De la foule de références qu'évoque The Stanley Parable, la première qui vient à l'esprit est une comédie pas très connue avec Will Ferrell, « Stranger than Fiction » (« L'Incroyable destin de Harold Crick » chez nous). Même bande-son, même style visuel, même pitch (à peu de chose près) dans lequel un personnage de fiction tente d'échapper à l'influence d'une voix off envahissante. Ici, le personnage, c'est le joueur, qui a donc le choix d'obéir ou de désobéir à la voix qui résonne dans sa tête, lui commandant de suivre une histoire qu'elle aurait écrit pour lui... Voilà pour la base. Pour le reste, The Stanley Parable évoque autant un film de Richard Kelly que l'œuvre des Monty Python.
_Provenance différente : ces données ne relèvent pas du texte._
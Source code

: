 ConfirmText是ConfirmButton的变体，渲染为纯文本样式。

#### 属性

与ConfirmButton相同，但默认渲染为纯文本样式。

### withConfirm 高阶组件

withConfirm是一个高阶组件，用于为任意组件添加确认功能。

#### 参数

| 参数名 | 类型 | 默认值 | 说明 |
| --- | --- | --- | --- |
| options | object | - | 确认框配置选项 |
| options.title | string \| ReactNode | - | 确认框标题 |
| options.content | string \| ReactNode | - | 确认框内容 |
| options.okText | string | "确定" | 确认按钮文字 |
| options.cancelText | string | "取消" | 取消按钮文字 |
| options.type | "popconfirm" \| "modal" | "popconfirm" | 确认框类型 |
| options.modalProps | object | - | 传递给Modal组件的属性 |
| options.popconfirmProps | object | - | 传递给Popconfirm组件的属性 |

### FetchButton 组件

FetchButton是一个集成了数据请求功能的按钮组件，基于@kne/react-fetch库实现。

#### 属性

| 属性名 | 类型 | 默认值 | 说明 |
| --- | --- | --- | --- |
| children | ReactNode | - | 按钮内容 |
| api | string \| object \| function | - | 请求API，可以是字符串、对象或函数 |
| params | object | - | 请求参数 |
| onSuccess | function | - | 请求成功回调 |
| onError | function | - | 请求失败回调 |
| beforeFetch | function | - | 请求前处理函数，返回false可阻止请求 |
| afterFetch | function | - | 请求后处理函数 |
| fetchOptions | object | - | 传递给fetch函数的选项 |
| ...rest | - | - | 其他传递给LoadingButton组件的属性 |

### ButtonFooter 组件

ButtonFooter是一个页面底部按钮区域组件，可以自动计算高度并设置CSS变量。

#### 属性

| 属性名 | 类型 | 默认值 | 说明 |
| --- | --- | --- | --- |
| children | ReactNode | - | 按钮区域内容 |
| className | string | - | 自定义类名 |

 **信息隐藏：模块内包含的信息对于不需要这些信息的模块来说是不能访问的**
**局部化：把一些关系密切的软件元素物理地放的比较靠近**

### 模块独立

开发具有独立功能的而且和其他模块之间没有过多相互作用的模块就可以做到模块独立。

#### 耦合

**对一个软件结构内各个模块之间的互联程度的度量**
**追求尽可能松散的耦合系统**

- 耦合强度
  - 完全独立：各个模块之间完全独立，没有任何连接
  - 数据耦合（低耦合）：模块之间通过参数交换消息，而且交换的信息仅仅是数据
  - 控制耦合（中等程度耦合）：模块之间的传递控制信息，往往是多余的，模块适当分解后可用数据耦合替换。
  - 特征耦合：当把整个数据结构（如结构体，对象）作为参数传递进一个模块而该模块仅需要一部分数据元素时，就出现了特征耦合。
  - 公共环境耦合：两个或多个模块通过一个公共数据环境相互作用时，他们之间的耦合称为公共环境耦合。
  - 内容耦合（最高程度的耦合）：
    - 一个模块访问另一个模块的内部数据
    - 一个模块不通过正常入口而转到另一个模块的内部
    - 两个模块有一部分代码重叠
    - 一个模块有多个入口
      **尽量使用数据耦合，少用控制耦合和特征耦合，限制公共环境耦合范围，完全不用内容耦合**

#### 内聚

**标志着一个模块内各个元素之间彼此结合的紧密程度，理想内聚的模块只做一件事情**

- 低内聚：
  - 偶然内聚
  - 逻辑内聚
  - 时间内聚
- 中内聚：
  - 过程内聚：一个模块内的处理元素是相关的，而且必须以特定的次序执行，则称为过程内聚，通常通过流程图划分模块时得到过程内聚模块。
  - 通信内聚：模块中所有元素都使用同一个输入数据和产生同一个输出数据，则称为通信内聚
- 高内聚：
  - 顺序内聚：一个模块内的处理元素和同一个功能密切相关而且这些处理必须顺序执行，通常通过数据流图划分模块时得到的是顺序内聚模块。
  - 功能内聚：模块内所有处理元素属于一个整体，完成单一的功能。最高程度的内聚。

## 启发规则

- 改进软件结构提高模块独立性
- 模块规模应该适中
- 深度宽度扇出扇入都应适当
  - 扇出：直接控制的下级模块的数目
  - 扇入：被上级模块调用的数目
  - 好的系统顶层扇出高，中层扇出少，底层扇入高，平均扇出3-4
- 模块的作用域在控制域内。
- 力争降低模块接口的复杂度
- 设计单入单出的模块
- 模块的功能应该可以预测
Le truc à piger, c'est que le jeu n'a aucun sens ; que s'il s'amuse à faire croire le contraire, ce n'est en réalité rien de plus (mais rien de moins) qu'une vaste pantalonnade à l'attention des geeks ayant grandi avec le jeu vidéo. Réalisé avec le vénérable moteur Source, à l'origine simple mod pour Half-Life 2, le jeu fait à vrai dire penser à un autre gros jeu de Valve, Portal. Comme dans ce dernier, on s'y moque de tout et de rien, on fait semblant de questionner le rapport du joueur au virtuel avant de s'engouffrer dans une grosse marrade sans retour brocardant quelques travers du jeu vidéo modernes, parmi lesquels l'illusion du choix.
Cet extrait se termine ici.